▶ _Exercise goal_
Nothing is needed except the lines below that run from the one with "## How Do I Give" through the one with "## How Do I Enable SSL?", repeated exactly.

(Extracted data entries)
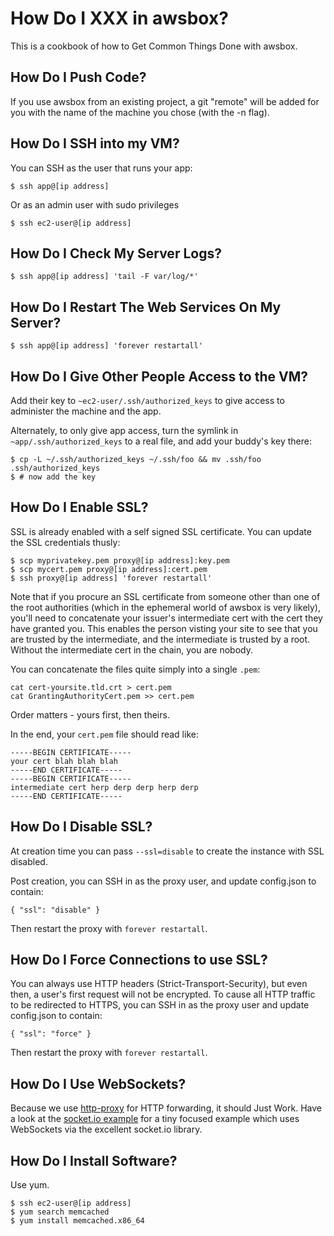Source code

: # How Do I XXX in awsbox?

This is a cookbook of how to Get Common Things Done with
awsbox.

## How Do I Push Code?

If you use awsbox from an existing project, a git "remote" will
be added for you with the name of the machine you chose (with the
-n flag).

## How Do I SSH into my VM?

You can SSH as the user that runs your app:

    $ ssh app@[ip address]

Or as an admin user with sudo privileges

    $ ssh ec2-user@[ip address]

## How Do I Check My Server Logs?

    $ ssh app@[ip address] 'tail -F var/log/*'

## How Do I Restart The Web Services On My Server?

    $ ssh app@[ip address] 'forever restartall'

## How Do I Give Other People Access to the VM?

Add their key to `~ec2-user/.ssh/authorized_keys` to give access to
administer the machine and the app.

Alternately, to only give app access, turn the symlink in
`~app/.ssh/authorized_keys` to a real file, and add your buddy's key
there:

    $ cp -L ~/.ssh/authorized_keys ~/.ssh/foo && mv .ssh/foo .ssh/authorized_keys
    $ # now add the key

## How Do I Enable SSL?

SSL is already enabled with a self signed SSL certificate.  You can update the
SSL credentials thusly:

    $ scp myprivatekey.pem proxy@[ip address]:key.pem
    $ scp mycert.pem proxy@[ip address]:cert.pem
    $ ssh proxy@[ip address] 'forever restartall'

Note that if you procure an SSL certificate from someone other than
one of the root authorities (which in the ephemeral world of awsbox is
very likely), you'll need to concatenate your issuer's intermediate
cert with the cert they have granted you.  This enables the person
visting your site to see that you are trusted by the intermediate, and
the intermediate is trusted by a root.  Without the intermediate cert
in the chain, you are nobody.

You can concatenate the files quite simply into a single `.pem`:

    cat cert-yoursite.tld.crt > cert.pem
    cat GrantingAuthorityCert.pem >> cert.pem

Order matters - yours first, then theirs.

In the end, your `cert.pem` file should read like:

    -----BEGIN CERTIFICATE-----
    your cert blah blah blah
    -----END CERTIFICATE-----
    -----BEGIN CERTIFICATE-----
    intermediate cert herp derp derp herp derp
    -----END CERTIFICATE-----

## How Do I Disable SSL?

At creation time you can pass `--ssl=disable` to create the instance with SSL
disabled.

Post creation, you can SSH in as the proxy user, and update config.json to contain:

    { "ssl": "disable" }

Then restart the proxy with `forever restartall`.

## How Do I Force Connections to use SSL?

You can always use HTTP headers (Strict-Transport-Security), but even then, a user's
first request will not be encrypted.  To cause all HTTP traffic to be redirected
to HTTPS, you can SSH in as the proxy user and update config.json to contain:

    { "ssl": "force" }

Then restart the proxy with `forever restartall`.

## How Do I Use WebSockets?

Because we use [http-proxy] for HTTP forwarding, it should Just Work.  Have a look at the
[socket.io example] for a tiny focused example which uses WebSockets via the excellent
socket.io library.

  [http-proxy]: https://github.com/nodejitsu/node-http-proxy
  [socket.io example]: https://github.com/lloyd/awsbox-socketio-example

## How Do I Install Software?

Use yum.

    $ ssh ec2-user@[ip address]
    $ yum search memcached
    $ yum install memcached.x86_64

▶ _Answer to the problem_
## How Do I Give Other People Access to the VM?

Add their key to `~ec2-user/.ssh/authorized_keys` to give access to
administer the machine and the app.

Alternately, to only give app access, turn the symlink in
`~app/.ssh/authorized_keys` to a real file, and add your buddy's key
there:

    $ cp -L ~/.ssh/authorized_keys ~/.ssh/foo && mv .ssh/foo .ssh/authorized_keys
    $ # now add the key

## How Do I Enable SSL?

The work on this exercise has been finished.